MATERIALS PROVIDED |
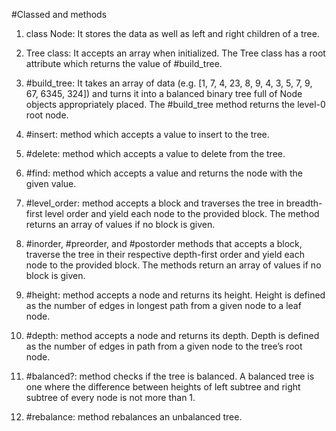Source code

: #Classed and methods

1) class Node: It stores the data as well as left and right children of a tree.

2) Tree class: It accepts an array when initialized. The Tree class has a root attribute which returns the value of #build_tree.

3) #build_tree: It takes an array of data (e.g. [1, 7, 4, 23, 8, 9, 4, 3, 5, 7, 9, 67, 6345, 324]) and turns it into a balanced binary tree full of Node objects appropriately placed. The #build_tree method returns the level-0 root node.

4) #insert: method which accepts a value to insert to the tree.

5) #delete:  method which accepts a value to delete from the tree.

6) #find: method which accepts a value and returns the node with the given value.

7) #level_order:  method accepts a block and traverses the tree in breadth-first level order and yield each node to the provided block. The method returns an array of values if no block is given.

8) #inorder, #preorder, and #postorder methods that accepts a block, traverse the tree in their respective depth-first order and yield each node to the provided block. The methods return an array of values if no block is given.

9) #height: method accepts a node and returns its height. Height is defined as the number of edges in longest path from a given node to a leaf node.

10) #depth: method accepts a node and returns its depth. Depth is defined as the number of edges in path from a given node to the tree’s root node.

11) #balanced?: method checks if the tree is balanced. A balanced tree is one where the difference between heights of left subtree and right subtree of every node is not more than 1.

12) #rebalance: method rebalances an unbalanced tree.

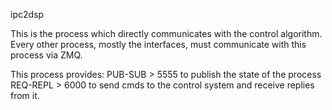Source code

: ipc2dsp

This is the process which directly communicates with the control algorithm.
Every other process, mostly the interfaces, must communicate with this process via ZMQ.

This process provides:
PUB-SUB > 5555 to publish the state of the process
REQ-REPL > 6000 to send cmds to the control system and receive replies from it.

* * *

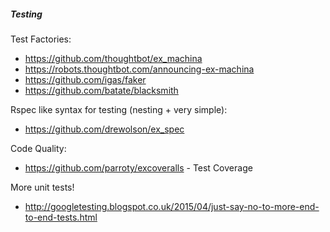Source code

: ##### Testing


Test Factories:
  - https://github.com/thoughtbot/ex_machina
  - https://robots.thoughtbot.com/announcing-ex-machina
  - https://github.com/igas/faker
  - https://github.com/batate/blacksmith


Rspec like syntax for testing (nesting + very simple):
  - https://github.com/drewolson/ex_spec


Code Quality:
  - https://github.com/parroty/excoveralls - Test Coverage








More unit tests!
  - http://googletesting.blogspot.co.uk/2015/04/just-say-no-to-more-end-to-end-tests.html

ACTIVITY |
For the word "depth", find every line in the data that holds it and copy that line.

EXERCISE SOLUTION |
8) #inorder, #preorder, and #postorder methods that accepts a block, traverse the tree in their respective depth-first order and yield each node to the provided block. The methods return an array of values if no block is given.
10) #depth: method accepts a node and returns its depth. Depth is defined as the number of edges in path from a given node to the tree’s root node.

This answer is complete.